Bug 184419

Summary: Write a script that detects chart changes by using v3 API.
Product: WebKit Reporter: dewei_zhu
Component: New BugsAssignee: Nobody <webkit-unassigned>
Status: NEW ---    
Severity: Normal CC: dewei_zhu, rniwa
Priority: P2    
Version: WebKit Nightly Build   
Hardware: Unspecified   
OS: Unspecified   
Bug Depends on: 184766, 184958, 185137    
Bug Blocks:    
Description Flags
Patch rniwa: review+

Description dewei_zhu 2018-04-09 09:32:55 PDT
Write a script that detects chart changes by using v3 API.
Comment 1 dewei_zhu 2018-04-09 09:38:20 PDT
Created attachment 337503 [details]
Comment 2 Ryosuke Niwa 2018-04-13 00:49:54 PDT
Comment on attachment 337503 [details]

View in context: https://bugs.webkit.org/attachment.cgi?id=337503&action=review

> Websites/perf.webkit.org/public/v3/models/measurement-set.js:293
> +        const asyncTaskIsAvailable = typeof module == 'undefined' && typeof window == 'undefined';

This should be a helper function / static variable on AsyncTask itself.

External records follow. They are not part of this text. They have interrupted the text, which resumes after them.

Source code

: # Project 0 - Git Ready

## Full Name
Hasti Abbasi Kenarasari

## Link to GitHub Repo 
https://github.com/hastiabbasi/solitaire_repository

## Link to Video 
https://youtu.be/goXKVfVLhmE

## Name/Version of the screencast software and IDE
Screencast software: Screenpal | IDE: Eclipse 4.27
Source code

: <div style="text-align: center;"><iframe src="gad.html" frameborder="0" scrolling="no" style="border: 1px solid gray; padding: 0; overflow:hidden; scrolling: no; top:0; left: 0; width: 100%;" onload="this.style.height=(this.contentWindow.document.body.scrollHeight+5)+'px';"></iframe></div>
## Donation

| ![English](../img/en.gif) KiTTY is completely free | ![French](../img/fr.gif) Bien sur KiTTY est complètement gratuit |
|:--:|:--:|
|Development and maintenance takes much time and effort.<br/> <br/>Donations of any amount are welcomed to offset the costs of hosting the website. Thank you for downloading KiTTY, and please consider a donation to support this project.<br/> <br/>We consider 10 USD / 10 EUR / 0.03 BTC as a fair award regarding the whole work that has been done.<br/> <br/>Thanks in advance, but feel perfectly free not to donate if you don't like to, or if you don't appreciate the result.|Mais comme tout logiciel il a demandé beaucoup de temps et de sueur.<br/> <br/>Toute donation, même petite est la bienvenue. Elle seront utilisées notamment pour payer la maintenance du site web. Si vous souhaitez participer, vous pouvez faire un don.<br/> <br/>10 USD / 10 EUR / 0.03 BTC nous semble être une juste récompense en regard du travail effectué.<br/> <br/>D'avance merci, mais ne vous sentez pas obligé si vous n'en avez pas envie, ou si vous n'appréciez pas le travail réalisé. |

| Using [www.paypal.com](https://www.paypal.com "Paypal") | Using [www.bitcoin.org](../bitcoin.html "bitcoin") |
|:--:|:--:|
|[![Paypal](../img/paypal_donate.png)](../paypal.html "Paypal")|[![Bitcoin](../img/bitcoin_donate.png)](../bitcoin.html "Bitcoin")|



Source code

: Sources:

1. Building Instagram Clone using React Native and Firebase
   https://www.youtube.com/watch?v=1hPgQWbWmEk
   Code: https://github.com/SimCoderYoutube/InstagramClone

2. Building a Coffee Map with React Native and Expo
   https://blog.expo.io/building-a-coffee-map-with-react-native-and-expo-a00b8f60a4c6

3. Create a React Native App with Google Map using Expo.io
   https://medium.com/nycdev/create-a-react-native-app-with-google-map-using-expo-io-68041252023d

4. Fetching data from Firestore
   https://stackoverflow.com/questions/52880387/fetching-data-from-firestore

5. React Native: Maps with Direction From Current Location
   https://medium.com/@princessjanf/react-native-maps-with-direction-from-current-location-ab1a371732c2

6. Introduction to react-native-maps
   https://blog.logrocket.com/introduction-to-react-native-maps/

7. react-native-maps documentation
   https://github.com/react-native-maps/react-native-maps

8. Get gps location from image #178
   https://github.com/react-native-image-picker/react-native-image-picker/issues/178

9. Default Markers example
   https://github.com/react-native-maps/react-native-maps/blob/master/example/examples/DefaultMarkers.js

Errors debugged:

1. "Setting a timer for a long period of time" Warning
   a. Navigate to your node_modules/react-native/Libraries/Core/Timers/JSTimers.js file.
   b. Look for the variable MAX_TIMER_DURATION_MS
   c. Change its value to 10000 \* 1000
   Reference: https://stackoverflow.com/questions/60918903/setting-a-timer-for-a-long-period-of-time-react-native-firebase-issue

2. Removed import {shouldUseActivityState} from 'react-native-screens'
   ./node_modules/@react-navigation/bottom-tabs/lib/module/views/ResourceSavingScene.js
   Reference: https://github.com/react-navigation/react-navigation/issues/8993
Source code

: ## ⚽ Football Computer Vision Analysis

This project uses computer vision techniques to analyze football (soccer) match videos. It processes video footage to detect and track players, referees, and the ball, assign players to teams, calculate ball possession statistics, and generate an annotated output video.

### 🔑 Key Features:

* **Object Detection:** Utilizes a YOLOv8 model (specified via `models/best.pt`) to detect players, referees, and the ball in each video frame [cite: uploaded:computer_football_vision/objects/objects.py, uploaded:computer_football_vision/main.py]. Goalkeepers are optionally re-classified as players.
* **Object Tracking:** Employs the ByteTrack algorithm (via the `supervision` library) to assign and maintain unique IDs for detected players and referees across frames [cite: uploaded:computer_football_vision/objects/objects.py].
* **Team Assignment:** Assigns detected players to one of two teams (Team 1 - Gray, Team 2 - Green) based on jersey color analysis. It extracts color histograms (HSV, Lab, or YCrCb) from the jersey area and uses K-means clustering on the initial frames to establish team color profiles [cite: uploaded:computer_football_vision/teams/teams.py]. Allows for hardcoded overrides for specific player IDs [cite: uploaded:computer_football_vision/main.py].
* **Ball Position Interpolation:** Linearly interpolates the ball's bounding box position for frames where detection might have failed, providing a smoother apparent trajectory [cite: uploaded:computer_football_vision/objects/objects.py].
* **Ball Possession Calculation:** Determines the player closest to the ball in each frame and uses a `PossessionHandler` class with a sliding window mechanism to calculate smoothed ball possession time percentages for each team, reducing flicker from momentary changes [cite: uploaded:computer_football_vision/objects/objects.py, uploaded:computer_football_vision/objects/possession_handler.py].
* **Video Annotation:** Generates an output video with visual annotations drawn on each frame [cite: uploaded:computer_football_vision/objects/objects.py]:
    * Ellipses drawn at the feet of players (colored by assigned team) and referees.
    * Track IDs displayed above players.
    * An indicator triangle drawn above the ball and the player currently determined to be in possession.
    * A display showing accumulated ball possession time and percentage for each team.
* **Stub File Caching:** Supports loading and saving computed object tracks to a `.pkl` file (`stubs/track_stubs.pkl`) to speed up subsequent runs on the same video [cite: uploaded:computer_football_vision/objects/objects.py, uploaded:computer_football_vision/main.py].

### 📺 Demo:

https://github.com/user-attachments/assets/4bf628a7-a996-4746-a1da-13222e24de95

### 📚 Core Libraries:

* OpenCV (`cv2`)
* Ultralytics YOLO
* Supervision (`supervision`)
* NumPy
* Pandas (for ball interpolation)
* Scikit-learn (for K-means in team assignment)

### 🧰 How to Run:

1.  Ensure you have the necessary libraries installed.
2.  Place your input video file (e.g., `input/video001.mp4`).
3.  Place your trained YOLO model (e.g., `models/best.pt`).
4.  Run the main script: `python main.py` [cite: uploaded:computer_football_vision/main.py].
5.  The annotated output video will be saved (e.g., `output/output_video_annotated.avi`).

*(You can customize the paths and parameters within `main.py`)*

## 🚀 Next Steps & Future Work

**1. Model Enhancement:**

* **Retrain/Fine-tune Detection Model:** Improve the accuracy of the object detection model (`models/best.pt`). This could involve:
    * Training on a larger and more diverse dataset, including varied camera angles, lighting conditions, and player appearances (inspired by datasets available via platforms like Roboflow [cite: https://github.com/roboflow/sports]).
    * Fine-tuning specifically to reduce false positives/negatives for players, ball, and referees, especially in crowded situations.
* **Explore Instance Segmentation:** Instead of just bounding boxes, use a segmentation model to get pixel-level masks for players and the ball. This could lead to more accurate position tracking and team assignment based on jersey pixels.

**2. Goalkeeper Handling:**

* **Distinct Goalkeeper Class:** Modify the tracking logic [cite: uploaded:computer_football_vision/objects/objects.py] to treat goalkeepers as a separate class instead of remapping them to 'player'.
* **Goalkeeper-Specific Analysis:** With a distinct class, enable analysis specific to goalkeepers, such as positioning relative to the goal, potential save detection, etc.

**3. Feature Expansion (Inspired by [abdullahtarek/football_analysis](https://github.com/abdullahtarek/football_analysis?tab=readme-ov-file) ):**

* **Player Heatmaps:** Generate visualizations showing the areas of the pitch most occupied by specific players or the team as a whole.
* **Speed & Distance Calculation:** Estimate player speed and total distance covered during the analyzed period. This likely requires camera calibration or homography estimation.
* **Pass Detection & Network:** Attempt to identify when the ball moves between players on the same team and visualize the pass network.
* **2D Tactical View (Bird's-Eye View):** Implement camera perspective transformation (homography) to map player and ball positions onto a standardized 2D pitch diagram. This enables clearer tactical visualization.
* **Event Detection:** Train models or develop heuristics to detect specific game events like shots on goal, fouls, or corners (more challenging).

> Websites/perf.webkit.org/tools/run-analysis.js:2
> +'use strict';

No need to use strict mode.

> Websites/perf.webkit.org/tools/run-analysis.js:26
> +    const configs = JSON.parse(fs.readFileSync(options['--change-detection-config-json'], 'utf-8'));

This isn't really a list/set of configurations so it should be called changeDetectionConfig instead.

> Websites/perf.webkit.org/tools/run-analysis.js:40
> +    constructor(configs, remoteAPI, logger)

Ditto about calling the first argument simply config or changeDetectionConfig.

> Websites/perf.webkit.org/tools/run-analysis.js:42
> +        this._configs = configs;

We should be parsing & validating the parsed config here.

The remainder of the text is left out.